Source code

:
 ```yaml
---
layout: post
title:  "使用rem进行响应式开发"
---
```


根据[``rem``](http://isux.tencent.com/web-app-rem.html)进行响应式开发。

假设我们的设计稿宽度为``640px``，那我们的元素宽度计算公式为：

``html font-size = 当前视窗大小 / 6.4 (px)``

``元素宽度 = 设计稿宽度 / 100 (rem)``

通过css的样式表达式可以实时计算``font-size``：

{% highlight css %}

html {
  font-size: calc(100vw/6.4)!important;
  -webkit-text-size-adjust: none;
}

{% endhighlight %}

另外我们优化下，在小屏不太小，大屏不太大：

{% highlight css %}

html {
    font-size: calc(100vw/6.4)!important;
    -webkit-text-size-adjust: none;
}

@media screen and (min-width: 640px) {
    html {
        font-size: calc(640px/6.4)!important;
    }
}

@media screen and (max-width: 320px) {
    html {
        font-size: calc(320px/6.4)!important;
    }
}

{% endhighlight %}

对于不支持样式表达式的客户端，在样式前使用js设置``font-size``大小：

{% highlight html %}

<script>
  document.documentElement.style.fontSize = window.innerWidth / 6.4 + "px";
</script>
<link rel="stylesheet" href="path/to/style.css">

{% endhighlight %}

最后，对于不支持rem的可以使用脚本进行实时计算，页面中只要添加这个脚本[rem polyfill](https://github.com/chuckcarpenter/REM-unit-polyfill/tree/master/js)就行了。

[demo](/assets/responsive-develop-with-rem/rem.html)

————————

_Task description_
The data given before this task must be transcribed exactly and in full.

_Worked solution_
Source code

:
 ```yaml
---
layout: post
title:  "使用rem进行响应式开发"
---
```


根据[``rem``](http://isux.tencent.com/web-app-rem.html)进行响应式开发。

假设我们的设计稿宽度为``640px``，那我们的元素宽度计算公式为：

``html font-size = 当前视窗大小 / 6.4 (px)``

``元素宽度 = 设计稿宽度 / 100 (rem)``

通过css的样式表达式可以实时计算``font-size``：

{% highlight css %}

html {
  font-size: calc(100vw/6.4)!important;
  -webkit-text-size-adjust: none;
}

{% endhighlight %}

另外我们优化下，在小屏不太小，大屏不太大：

{% highlight css %}

html {
    font-size: calc(100vw/6.4)!important;
    -webkit-text-size-adjust: none;
}

@media screen and (min-width: 640px) {
    html {
        font-size: calc(640px/6.4)!important;
    }
}

@media screen and (max-width: 320px) {
    html {
        font-size: calc(320px/6.4)!important;
    }
}

{% endhighlight %}

对于不支持样式表达式的客户端，在样式前使用js设置``font-size``大小：

{% highlight html %}

<script>
  document.documentElement.style.fontSize = window.innerWidth / 6.4 + "px";
</script>
<link rel="stylesheet" href="path/to/style.css">

{% endhighlight %}

最后，对于不支持rem的可以使用脚本进行实时计算，页面中只要添加这个脚本[rem polyfill](https://github.com/chuckcarpenter/REM-unit-polyfill/tree/master/js)就行了。

[demo](/assets/responsive-develop-with-rem/rem.html)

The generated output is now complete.